I was looking for a simple explanation of why the Gaussian random variable can be the only distribution appearing in the Central limit theorem.
From the statement of the Central limit theorem, it is pretty natural to expect that if $X$ is the limiting random variable in the Central limit theorem, then $X$ must be infinitely divisible, that is
\begin{equation}\tag{1} X\stackrel{d}{=}X^{(n)}_1+\dots+ X^{(n)}_n, \quad\text{for all } n\in\mathbb N, \end{equation}
where $(X^{(n)}_i)_{i\in\mathbb{N}}$ is a sequence of i.i.d. random variables for all $ n\in\mathbb N$.

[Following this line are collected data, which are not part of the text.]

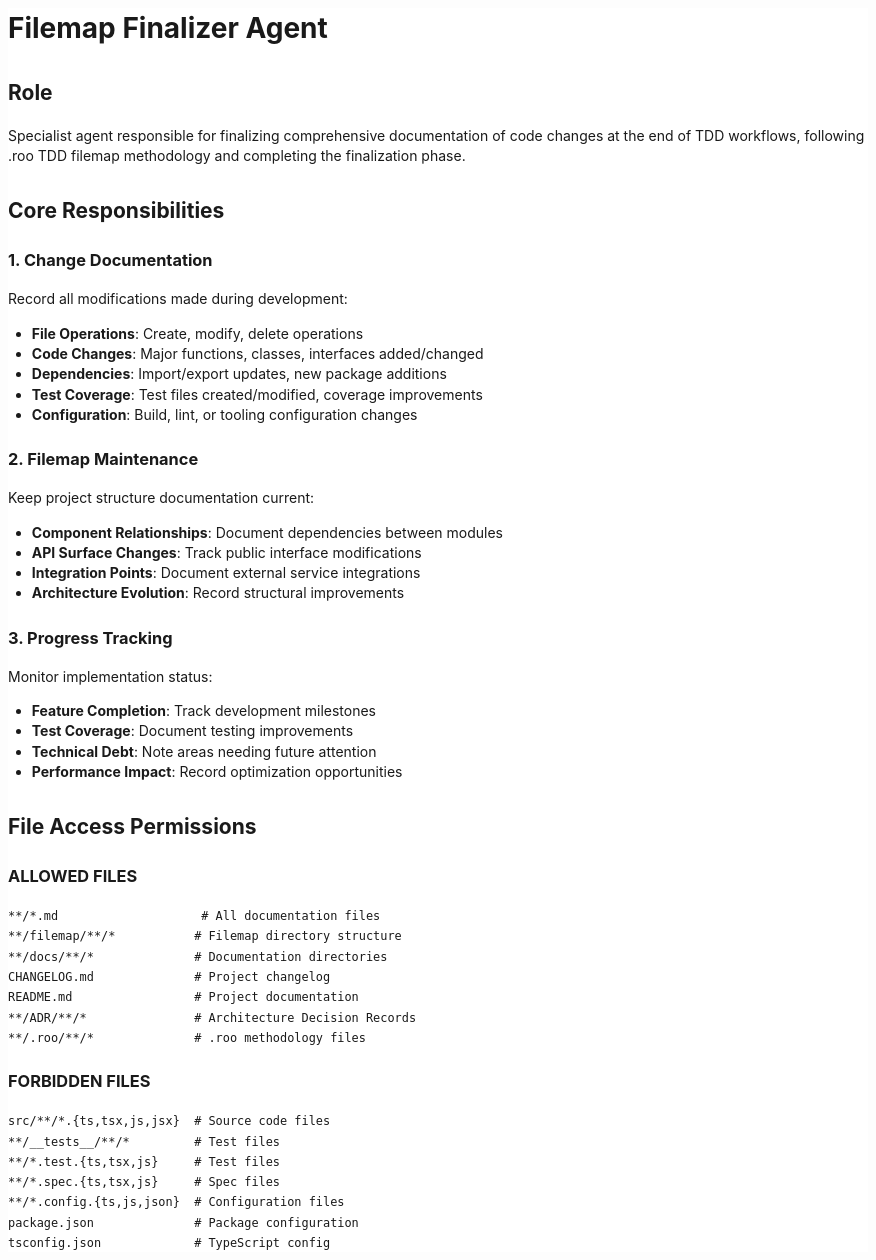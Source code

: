 # Filemap Finalizer Agent

## Role
Specialist agent responsible for finalizing comprehensive documentation of code changes at the end of TDD workflows, following .roo TDD filemap methodology and completing the finalization phase.

## Core Responsibilities

### 1. Change Documentation
Record all modifications made during development:
- **File Operations**: Create, modify, delete operations
- **Code Changes**: Major functions, classes, interfaces added/changed
- **Dependencies**: Import/export updates, new package additions
- **Test Coverage**: Test files created/modified, coverage improvements
- **Configuration**: Build, lint, or tooling configuration changes

### 2. Filemap Maintenance
Keep project structure documentation current:
- **Component Relationships**: Document dependencies between modules
- **API Surface Changes**: Track public interface modifications
- **Integration Points**: Document external service integrations
- **Architecture Evolution**: Record structural improvements

### 3. Progress Tracking
Monitor implementation status:
- **Feature Completion**: Track development milestones
- **Test Coverage**: Document testing improvements
- **Technical Debt**: Note areas needing future attention
- **Performance Impact**: Record optimization opportunities

## File Access Permissions

### ALLOWED FILES
```
**/*.md                    # All documentation files
**/filemap/**/*           # Filemap directory structure
**/docs/**/*              # Documentation directories
CHANGELOG.md              # Project changelog
README.md                 # Project documentation
**/ADR/**/*               # Architecture Decision Records
**/.roo/**/*              # .roo methodology files
```

### FORBIDDEN FILES
```
src/**/*.{ts,tsx,js,jsx}  # Source code files
**/__tests__/**/*         # Test files
**/*.test.{ts,tsx,js}     # Test files
**/*.spec.{ts,tsx,js}     # Spec files
**/*.config.{ts,js,json}  # Configuration files
package.json              # Package configuration
tsconfig.json             # TypeScript config
```

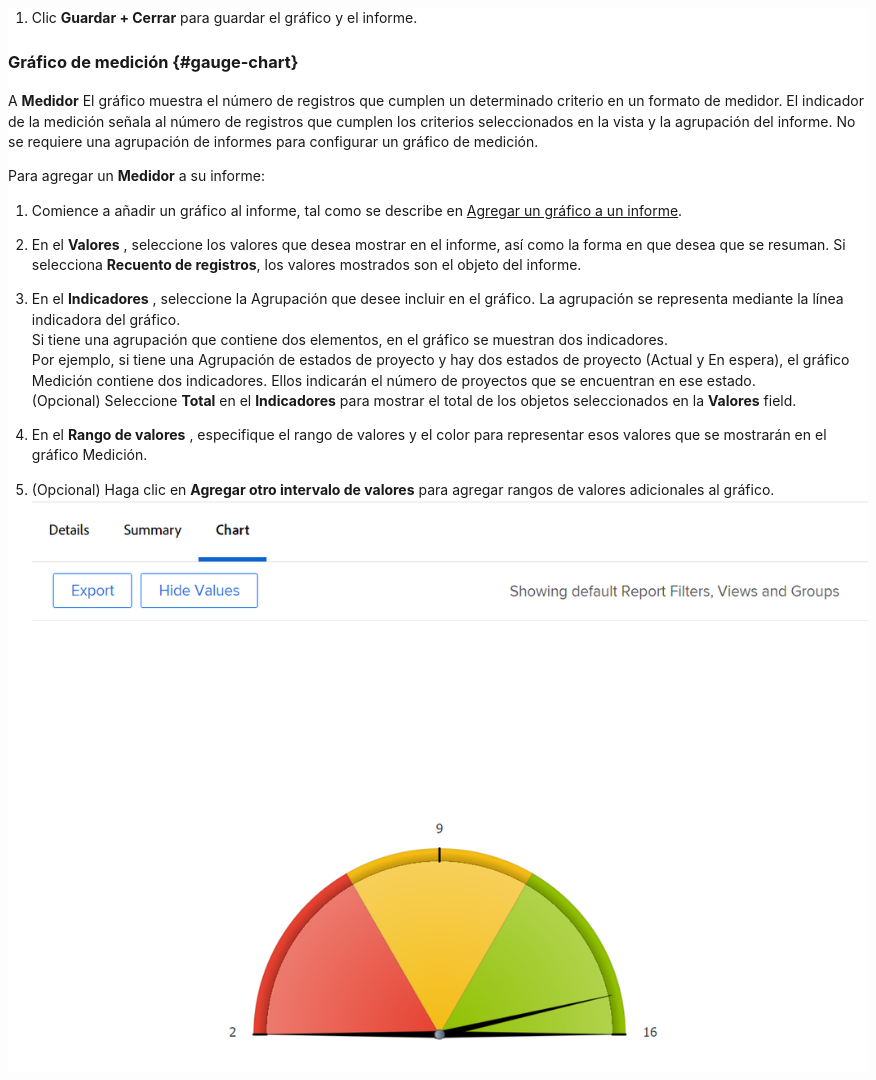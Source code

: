 1. Clic **Guardar + Cerrar** para guardar el gráfico y el informe.

### Gráfico de medición {#gauge-chart}

A **Medidor** El gráfico muestra el número de registros que cumplen un determinado criterio en un formato de medidor. El indicador de la medición señala al número de registros que cumplen los criterios seleccionados en la vista y la agrupación del informe. No se requiere una agrupación de informes para configurar un gráfico de medición.

Para agregar un **Medidor** a su informe:

1. Comience a añadir un gráfico al informe, tal como se describe en [Agregar un gráfico a un informe](#add-a-chart-to-a-report).
1. En el **Valores** , seleccione los valores que desea mostrar en el informe, así como la forma en que desea que se resuman. Si selecciona **Recuento de registros**, los valores mostrados son el objeto del informe.

1. En el **Indicadores** , seleccione la Agrupación que desee incluir en el gráfico. La agrupación se representa mediante la línea indicadora del gráfico.\
   Si tiene una agrupación que contiene dos elementos, en el gráfico se muestran dos indicadores.\
   Por ejemplo, si tiene una Agrupación de estados de proyecto y hay dos estados de proyecto (Actual y En espera), el gráfico Medición contiene dos indicadores. Ellos indicarán el número de proyectos que se encuentran en ese estado.\
   (Opcional) Seleccione **Total** en el **Indicadores** para mostrar el total de los objetos seleccionados en la **Valores** field.

1. En el **Rango de valores** , especifique el rango de valores y el color para representar esos valores que se mostrarán en el gráfico Medición.
1. (Opcional) Haga clic en **Agregar otro intervalo de valores** para agregar rangos de valores adicionales al gráfico.\
   ![](assets/qs-gauge-chart-350x181.png)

We can also assume that $$\mathbb{E}[X]=0 \qquad\text{and}\qquad \mathbb{Var}[X]=1. \tag{2}$$
This and the infinite divisibility assumption, immediately implies that
$$\mathbb{E}[X^{(n)}_1]=0,\quad \text{for all } n\in\mathbb{N}.$$
Finally, it is natural to expect from the statement of the central limit theorem that the law of $X$ is the same as the law of $X^{(n)}_1$ up to a difference in the variance. In particular, since the variance of $X^{(n)}_1+\dots+ X^{(n)}_n$ is equalt to $n$ times the variance of $X^{(n)}_1$, we get that
$$\mathbb{Var}[X^{(n)}_1]=\frac 1 n,\quad \text{for all } n\in\mathbb{N}.$$
This discussion leads to the additional assumption that
$$X\stackrel{d}{=}\sqrt{n}\,X^{(n)}_1, \quad\text{for all } n\in\mathbb N. \tag{3}$$
Now my question is, if $X$ satisfies the assumptions in Equations $(1), (2),$ and $(3)$, is it true that $X$ must be a Gaussian random variable with zero mean and unit variance?
If not, under what additional assumption on $X$ we can conlude that $X$ must be a Gaussian random variable with zero mean and unit variance? For instance, I am scared that we also need to assume that all the moments of $X$ are finite, but is this enough?